AgentSkillsCN

Cosmic Desktop Development

为 COSMIC 桌面环境开发应用程序与小程序的最佳实践与指南。

SKILL.md
--- frontmatter
name: Cosmic Desktop Development
description: Best practices and guidelines for developing applications and applets for the COSMIC Desktop Environment.

Cosmic Desktop Development

This skill provides guidelines and best practices for developing applications and applets for the System76 COSMIC Desktop Environment (COSMIC DE).

1. Overview & Technology Stack

COSMIC applications are built using Rust and libcosmic.

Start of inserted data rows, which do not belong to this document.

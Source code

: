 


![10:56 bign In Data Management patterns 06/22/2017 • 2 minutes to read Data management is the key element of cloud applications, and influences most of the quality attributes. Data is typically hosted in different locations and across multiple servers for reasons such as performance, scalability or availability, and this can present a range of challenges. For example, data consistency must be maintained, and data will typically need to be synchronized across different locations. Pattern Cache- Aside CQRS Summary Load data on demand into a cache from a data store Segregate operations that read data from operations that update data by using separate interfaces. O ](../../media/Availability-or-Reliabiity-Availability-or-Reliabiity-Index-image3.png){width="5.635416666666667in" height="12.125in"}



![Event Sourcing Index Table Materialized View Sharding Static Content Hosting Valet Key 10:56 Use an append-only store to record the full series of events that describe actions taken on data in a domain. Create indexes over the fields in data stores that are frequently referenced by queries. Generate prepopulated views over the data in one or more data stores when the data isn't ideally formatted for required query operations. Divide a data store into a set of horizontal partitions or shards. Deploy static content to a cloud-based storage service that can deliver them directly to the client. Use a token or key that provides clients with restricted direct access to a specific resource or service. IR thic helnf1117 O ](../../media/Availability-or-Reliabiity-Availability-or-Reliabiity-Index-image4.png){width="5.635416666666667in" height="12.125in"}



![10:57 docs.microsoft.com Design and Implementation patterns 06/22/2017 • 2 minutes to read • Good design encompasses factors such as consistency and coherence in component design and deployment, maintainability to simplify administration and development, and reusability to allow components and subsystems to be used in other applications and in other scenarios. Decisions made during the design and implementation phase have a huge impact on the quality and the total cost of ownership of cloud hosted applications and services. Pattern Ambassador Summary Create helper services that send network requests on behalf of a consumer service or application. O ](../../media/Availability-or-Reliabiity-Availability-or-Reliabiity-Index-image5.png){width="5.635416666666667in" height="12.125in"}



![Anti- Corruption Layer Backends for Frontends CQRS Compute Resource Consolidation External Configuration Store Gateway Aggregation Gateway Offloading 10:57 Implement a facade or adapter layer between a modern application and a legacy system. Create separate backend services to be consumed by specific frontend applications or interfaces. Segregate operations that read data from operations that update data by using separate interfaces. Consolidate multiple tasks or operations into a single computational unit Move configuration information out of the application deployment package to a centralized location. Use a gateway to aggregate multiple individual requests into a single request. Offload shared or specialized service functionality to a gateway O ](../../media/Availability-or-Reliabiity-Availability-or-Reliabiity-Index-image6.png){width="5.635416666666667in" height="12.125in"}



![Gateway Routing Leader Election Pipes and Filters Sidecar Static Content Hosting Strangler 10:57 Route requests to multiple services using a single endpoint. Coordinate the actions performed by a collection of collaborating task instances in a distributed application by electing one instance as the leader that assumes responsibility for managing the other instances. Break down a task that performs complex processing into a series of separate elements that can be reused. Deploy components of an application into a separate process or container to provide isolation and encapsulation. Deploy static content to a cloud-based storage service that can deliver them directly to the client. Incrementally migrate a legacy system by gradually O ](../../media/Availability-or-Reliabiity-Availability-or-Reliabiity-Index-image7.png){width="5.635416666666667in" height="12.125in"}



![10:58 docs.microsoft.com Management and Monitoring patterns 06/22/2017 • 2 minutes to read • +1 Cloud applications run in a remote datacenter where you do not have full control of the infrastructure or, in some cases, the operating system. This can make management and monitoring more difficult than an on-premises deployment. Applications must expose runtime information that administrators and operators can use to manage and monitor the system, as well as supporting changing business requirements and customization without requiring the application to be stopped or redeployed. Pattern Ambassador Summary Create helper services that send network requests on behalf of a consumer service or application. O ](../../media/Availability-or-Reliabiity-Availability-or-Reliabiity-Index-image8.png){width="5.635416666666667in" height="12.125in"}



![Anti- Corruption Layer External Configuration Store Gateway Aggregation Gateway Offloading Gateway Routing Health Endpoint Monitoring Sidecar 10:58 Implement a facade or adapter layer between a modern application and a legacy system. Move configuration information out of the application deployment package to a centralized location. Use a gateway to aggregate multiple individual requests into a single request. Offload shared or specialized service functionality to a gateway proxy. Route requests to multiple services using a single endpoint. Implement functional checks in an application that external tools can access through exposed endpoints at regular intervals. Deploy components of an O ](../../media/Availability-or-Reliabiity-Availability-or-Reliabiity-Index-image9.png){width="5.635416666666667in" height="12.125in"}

  • Language: Rust (Safe, fast, concurrent)
  • GUI Toolkit: libcosmic (Built on top of iced, a cross-platform GUI library inspired by Elm)
  • Design System: COSMIC Design System (Theming, consistent widgets)

2. Project Setup

Always start strict adherence to COSMIC standards by using official templates.

App Template

For standalone applications:

bash
cargo generate --git https://github.com/pop-os/cosmic-app-template

Applet Template

For panel applets:

bash
cargo generate --git https://github.com/pop-os/cosmic-applet-template

3. Core Development Principles

GUI Architecture (The Elm Architecture)

libcosmic (and iced) follows the Model-View-Update (MVU) pattern:

  1. State (Model): The data structure describing the application's state.
  2. Message: Enum variants representing user actions or events.
  3. Update: A pure function (fn update(&mut state, message)) that modifies the state based on a message.
  4. View: A pure function (fn view(&state) -> Element) that renders the UI based on the state.

Best Practices

  • Use libcosmic Widgets: Always prefer libcosmic widgets over raw iced widgets when available to ensure consistent styling and integration with the desktop theme.
  • Modular Design: Separate your update, view, and state logic. For complex apps, break components into sub-modules with their own MVU cycles.
  • Configuration: Integrate with cosmic-config for handling user settings. This ensures your app's settings persist and respect system-wide overrides.
  • Theming: Do not hardcode colors! Use the semantic colors provided by the cosmic-theme (e.g., theme.palette.primary, theme.palette.background). This ensures your app looks correct in both Light and Dark modes.

4. Applet Specifics

  • Composability: Applets often live in the panel. Keep them lightweight.
  • Popup vs Embedded: Decide if your applet needs a popover menu (like WiFi) or just an icon/text (like a clock).
  • Responsiveness: Applets must handle panel resizing gracefully.
  • Wayland Integration: COSMIC is Wayland-first. Ensure your applet interacts correctly with the compositor layers if doing custom windowing.

5. Important Libraries (The "Cosmic Stack")

  • cosmic-text: Advanced text shaping and rendering.
  • cosmic-config: Type-safe configuration management.
  • cosmic-theme: Access to system colors and metrics.
  • cosmic-comp: The compositor (useful for reference if interacting with window management).

6. Resources

7. Troubleshooting

  • "Component not found": Ensure you have libcosmic features enabled in Cargo.toml.
  • Theming issues: Verify you are taking Theme as an argument in your view function and passing it correctly.